-- To do --
Copy out every line of the records in which "textbf" can be found.

[Collected data entries]
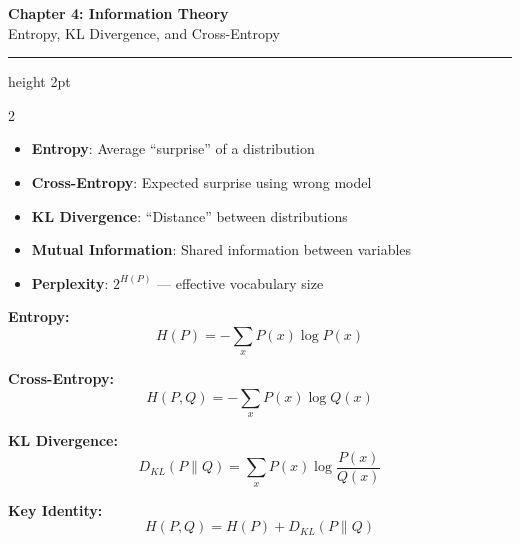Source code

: \documentclass[11pt,letterpaper]{article}
\begin{document}
\begin{center}
{\LARGE\bfseries\color{primaryblue} Chapter 4: Information Theory}\\[3pt]
{\large Entropy, KL Divergence, and Cross-Entropy}
\end{center}
\vspace{-5pt}
\hrule height 2pt
\vspace{8pt}

\begin{multicols}{2}

\begin{tcolorbox}[conceptbox, title={\faLightbulb\ Key Concepts}]
\begin{itemize}
    \item \textbf{Entropy}: Average ``surprise'' of a distribution
    \item \textbf{Cross-Entropy}: Expected surprise using wrong model
    \item \textbf{KL Divergence}: ``Distance'' between distributions
    \item \textbf{Mutual Information}: Shared information between variables
    \item \textbf{Perplexity}: $2^{H(P)}$ --- effective vocabulary size
\end{itemize}
\end{tcolorbox}

\begin{tcolorbox}[formulabox, title={\faCalculator\ Core Formulas}]
\textbf{Entropy:}
\[ H(P) = -\sum_x P(x) \log P(x) \]

\textbf{Cross-Entropy:}
\[ H(P, Q) = -\sum_x P(x) \log Q(x) \]

\textbf{KL Divergence:}
\[ D_{KL}(P \| Q) = \sum_x P(x) \log \frac{P(x)}{Q(x)} \]

\textbf{Key Identity:}
\[ H(P, Q) = H(P) + D_{KL}(P \| Q) \]
\end{tcolorbox}

\columnbreak

\begin{center}
\end{center}
\end{multicols}
\end{document}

-- Solved problem --
    \item \textbf{Entropy}: Average ``surprise'' of a distribution
    \item \textbf{Cross-Entropy}: Expected surprise using wrong model
    \item \textbf{KL Divergence}: ``Distance'' between distributions
    \item \textbf{Mutual Information}: Shared information between variables
    \item \textbf{Perplexity}: $2^{H(P)}$ --- effective vocabulary size
\textbf{Entropy:}
\textbf{Cross-Entropy:}
\textbf{KL Divergence:}
\textbf{Key Identity:}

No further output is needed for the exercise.